For her first Christmas, 6-month-old Mary Elizabeth Youens Hopkins’ parents gave her a papier-mâché Santa Claus. It was the first item in what would become a collection devoted to the jolly, white-bearded toy maker from the North Pole. Over the years, Hopkins added Santas brought back from her travels, received as gifts from friends, and made through her needlepoint hobby.
By the time she died in 1990, Hopkins had collected 2,500 items, which today are part of the huge collection on display at the Santa Claus Museum in downtown Columbus, located 73 miles west of Houston. The diversity of the collectibles ranges from Santa dolls and statues to needlepoint artworks, origami, and a complete set of illustrator Haddon Sundblom’s Santa advertisements commissioned by Coca-Cola.

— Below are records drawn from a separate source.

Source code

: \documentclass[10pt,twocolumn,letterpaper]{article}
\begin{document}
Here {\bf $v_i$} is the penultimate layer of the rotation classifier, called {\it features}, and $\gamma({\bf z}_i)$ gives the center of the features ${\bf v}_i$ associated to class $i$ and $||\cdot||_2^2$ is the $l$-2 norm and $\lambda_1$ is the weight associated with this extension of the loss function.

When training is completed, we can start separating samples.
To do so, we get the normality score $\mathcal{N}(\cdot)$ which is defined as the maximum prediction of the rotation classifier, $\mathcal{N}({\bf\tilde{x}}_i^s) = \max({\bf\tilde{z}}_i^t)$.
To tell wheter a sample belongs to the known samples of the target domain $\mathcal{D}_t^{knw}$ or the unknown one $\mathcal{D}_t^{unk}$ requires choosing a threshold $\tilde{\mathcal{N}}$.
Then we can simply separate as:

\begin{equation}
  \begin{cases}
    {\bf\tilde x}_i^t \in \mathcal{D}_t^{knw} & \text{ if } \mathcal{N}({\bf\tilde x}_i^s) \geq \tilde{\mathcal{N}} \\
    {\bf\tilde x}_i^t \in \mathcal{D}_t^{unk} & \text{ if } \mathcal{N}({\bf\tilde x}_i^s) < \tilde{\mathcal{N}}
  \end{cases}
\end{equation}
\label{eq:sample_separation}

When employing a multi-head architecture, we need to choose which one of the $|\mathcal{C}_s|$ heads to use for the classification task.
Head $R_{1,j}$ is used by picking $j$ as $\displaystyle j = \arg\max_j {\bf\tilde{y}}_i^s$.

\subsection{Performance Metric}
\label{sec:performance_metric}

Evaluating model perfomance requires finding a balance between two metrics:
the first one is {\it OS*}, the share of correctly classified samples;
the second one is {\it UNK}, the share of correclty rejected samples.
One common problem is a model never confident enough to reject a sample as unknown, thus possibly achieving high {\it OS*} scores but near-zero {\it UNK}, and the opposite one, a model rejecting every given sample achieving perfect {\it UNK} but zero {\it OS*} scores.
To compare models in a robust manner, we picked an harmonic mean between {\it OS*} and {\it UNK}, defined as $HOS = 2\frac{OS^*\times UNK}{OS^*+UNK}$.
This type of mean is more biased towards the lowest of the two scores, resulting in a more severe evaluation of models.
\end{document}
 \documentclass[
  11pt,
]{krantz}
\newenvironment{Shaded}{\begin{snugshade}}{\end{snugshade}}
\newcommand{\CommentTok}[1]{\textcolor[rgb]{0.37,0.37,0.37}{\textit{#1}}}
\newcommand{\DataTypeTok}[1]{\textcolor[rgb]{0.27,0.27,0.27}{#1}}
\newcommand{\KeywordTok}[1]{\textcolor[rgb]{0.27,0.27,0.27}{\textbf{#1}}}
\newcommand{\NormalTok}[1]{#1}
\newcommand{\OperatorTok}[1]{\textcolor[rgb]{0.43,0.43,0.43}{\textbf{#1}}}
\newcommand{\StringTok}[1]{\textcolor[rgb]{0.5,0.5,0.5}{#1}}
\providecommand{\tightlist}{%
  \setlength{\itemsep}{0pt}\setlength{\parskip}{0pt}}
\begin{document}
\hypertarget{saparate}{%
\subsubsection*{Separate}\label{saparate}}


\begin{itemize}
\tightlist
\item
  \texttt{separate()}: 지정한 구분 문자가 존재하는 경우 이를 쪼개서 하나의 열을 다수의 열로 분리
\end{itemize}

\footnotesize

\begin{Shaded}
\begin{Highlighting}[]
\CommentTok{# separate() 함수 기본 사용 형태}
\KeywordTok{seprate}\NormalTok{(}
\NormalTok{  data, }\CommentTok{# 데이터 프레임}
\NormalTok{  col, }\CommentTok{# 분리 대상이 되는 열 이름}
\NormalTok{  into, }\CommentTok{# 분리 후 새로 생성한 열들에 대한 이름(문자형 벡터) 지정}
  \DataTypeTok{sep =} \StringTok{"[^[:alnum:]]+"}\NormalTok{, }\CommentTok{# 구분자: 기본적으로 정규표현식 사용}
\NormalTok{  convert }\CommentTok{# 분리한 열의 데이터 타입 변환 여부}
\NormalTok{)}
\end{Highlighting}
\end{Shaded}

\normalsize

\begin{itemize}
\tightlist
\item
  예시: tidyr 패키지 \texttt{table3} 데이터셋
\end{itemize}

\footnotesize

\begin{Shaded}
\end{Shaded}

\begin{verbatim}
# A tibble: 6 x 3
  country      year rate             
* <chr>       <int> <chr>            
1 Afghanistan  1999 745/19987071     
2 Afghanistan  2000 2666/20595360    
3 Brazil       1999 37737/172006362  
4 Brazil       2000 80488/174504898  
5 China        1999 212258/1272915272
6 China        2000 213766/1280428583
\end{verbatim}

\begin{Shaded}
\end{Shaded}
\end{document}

The museum originated when Hopkins’ husband, James, donated his wife’s collection to a local preservationist group with the hope it could be put on display. The idea became a reality with the donation of a building from Laura Ann Rau, a founding member of the local Historical Preservation Trust, and has only continued to grow as members of the trust and the Columbus Chamber of Commerce volunteer to keep the project going and as more families donate Santas. Today, the museum draws about 1,000 visitors a year. “People of all ages. It seems everybody loves Santa,” says trust treasurer Charlotte Tilotta.
In 2019, the collection grew so large from two family donations that the museum added another room and will likely expand more in the future. It currently houses about 4,000 items including a dancing, saxophone-playing Santa toy; a 5-foot-tall Santa statue from a closed Priesmeyer Department Store in nearby Garwood; a Santa with one red eye and one green eye; and the original papier-mâché doll that Hopkins loved as a child.
Gifted in 1913, Hopkins’ papier-mâché Santa may or may not be the oldest collectible at the museum. According to Billy Kahn, executive director of the Columbus Chamber of Commerce and Visitors Bureau, one of the newer collections donated in 2019 includes a Thomas Nast statue. Considered the creator of the modern-day Santa Claus, the Civil War cartoonist died in 1902. “We’re not totally certain whether it’s an original Nast or a reproduction,” Kahn says. “We believe it is original, but that is yet to be verified.”
The Santa Claus Museum is the rare tourist site that doesn’t make a hard push to sell merchandise; only Christmas ornaments featuring Santa and the town of Columbus and picture cards are for sale. The real attraction is the wide range of Santas made from materials including fine China, needlework, cast iron, wood, paper, and more.
Kahn says the collection is a national draw and a labor of love for its caretakers. “It’s something that’s unique and a real gem,” he says. “The only other one in the United States is in Santa Claus, Indiana.”
Even for visitors who’ve been to Columbus’ Santa museum in years past, there are many new items to see since 2019, and even a new addition from Tilotta herself that was added to the collection for 2021. “I happened to be at an estate sale here in Columbus,” she says, “and for sale was Santa toilet paper with Santas all over it. I said, ‘We have to have that for the museum.’”
While the Santa Claus Museum never closed down completely during the COVID pandemic, it was missing one key figure: Santa himself. Usually, Saint Nick poses for photos and takes gift requests from kids at the museum every December, but he took a break in 2020 for safety reasons. He’s back and will be a regular presence at the museum through Dec. 18. The museum is open year-round by appointment, but December is when the Santa Museum offers free entry on the first three Fridays and Saturdays of the month.
On days other than the free Fridays and Saturdays and the rest of the year, donation admission is $5, and children 5 and under are free. More information on the museum is available at its website, santamuseum.org.